Card counting is a mental technique used in Blackjack that provides an advantage to the player over the house. Hi-Low is one such card counting system that is very popular and simple. Like all other counting systems, Hi-Low keeps track of a true count which quantitatively describes how rich the remaining cards are in A,10,Q,J,K cards. Below, I illustrate the effectiveness of the Hi-Low counting system compared to basic strategy by plotting the player's advantage over the house at various true counts. The data was computed from a simulation running over 500 million hands. Blackjack rules were: 2 decks, 75% penetration, no cover bets, and dealer hits on soft 17. Data courtesy of the Blackjack Data Repository.

The figure above shows a strong relationship between the true count and the player advantage.

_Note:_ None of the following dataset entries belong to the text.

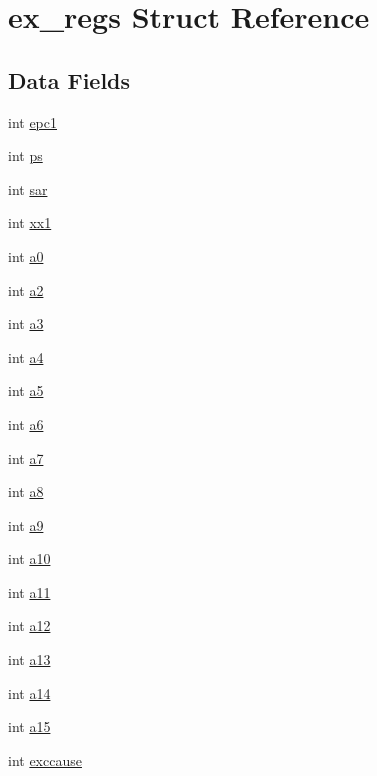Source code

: \hypertarget{structex__regs}{}\section{ex\+\_\+regs Struct Reference}
\label{structex__regs}
\subsection*{Data Fields}
\begin{DoxyCompactItemize}
\item 
int \hyperlink{structex__regs_a907bf7dfc14dd0b4f3c1e35416551590}{epc1}
\item 
int \hyperlink{structex__regs_a41791a7ade763f5f965ca2d412914dbb}{ps}
\item 
int \hyperlink{structex__regs_a8fd11e49ee65ba875a04ab28789cf702}{sar}
\item 
int \hyperlink{structex__regs_a12379b0b3152b878eebc8f18a6efeaf0}{xx1}
\item 
int \hyperlink{structex__regs_ab9e470c41e6c89050e83f07ba3d020a6}{a0}
\item 
int \hyperlink{structex__regs_a26e59e49025e70d6d9aaaf96a3f4df53}{a2}
\item 
int \hyperlink{structex__regs_ab71b2779966288ee152a7b7ca30241f2}{a3}
\item 
int \hyperlink{structex__regs_aa2b0ed69fb75ee2b8384b5b975737c64}{a4}
\item 
int \hyperlink{structex__regs_a8d6ecd5647dd5921c86b70c3db095d15}{a5}
\item 
int \hyperlink{structex__regs_a23fa5fa94f11950e7320393beb830618}{a6}
\item 
int \hyperlink{structex__regs_a73f04b635c3699e9b83fadeacdb1eda2}{a7}
\item 
int \hyperlink{structex__regs_a4a700b056da9b3ea0917603b9c4f9b28}{a8}
\item 
int \hyperlink{structex__regs_a513f72e66ad69090bdbb06fb37f177d1}{a9}
\item 
int \hyperlink{structex__regs_af85ef649abe139889371e7bbecad73ad}{a10}
\item 
int \hyperlink{structex__regs_a94aedd1e40a7f814340b845ba35c6b62}{a11}
\item 
int \hyperlink{structex__regs_a3375d9f2f78cce316b6d6a7ddb4e55c4}{a12}
\item 
int \hyperlink{structex__regs_a6d85cce0da676baba0080cb22ca81ee2}{a13}
\item 
int \hyperlink{structex__regs_aec55873d79a2b12fb9c74e4db8071477}{a14}
\item 
int \hyperlink{structex__regs_ab9f5db40e8ea16e1c55093a7ef374342}{a15}
\item 
int \hyperlink{structex__regs_a001bdc446169cb523be54cf5deeb8dd6}{exccause}
\end{DoxyCompactItemize}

When no card counting system is used (ie: basic strategy), the player has a -0.35% advantage. This corresponds to when the true count is 0. However, as the true count increases, we see that the player gains a significant advantage over the house (about 8.25%). This means that if we consistently bet \$100 only on hands where the true count is 9, we can expect to get \$8.25 per every \$100 in the long run. The figure above also plots the win rate (in number of hands) as a function of true count. Although the win rate is consistently less than 50%, the player still maintains a positive advantage when the true count is 0.5 and above. This illustrates that the player advantage is less related to the win rate and more to the betting size.

Web log

Recently I've had an interest in card counting for Blackjack. While the game itself isn't that interesting, when one uses a card counting system, this adds an element of skill to the game of luck and suddenly how one wins or loses depends on both skill and luck, and things become much more interesting. It's well known that amongst all the gambling games in the casino, Blackjack is one of the games that has the smallest house advantanges. At less than 1% house advantage, it's conceivable that a simple counting system could turn the tables to be advantageous to the player.

Having heard stories of the infamous MIT Blackjack team, one obvious question to ask is, "Does card counting in Blackjack help you win money?" This question however, is ill posed. Which card counting system should we use? Under which variations of Blackjack are we playing? What constitutes "winning money"?

After some research, I narrowed my question to a precise, well-defined one:

When a Blackjack player uses the Hi-Low card counting system, what percentage does he gain over the house?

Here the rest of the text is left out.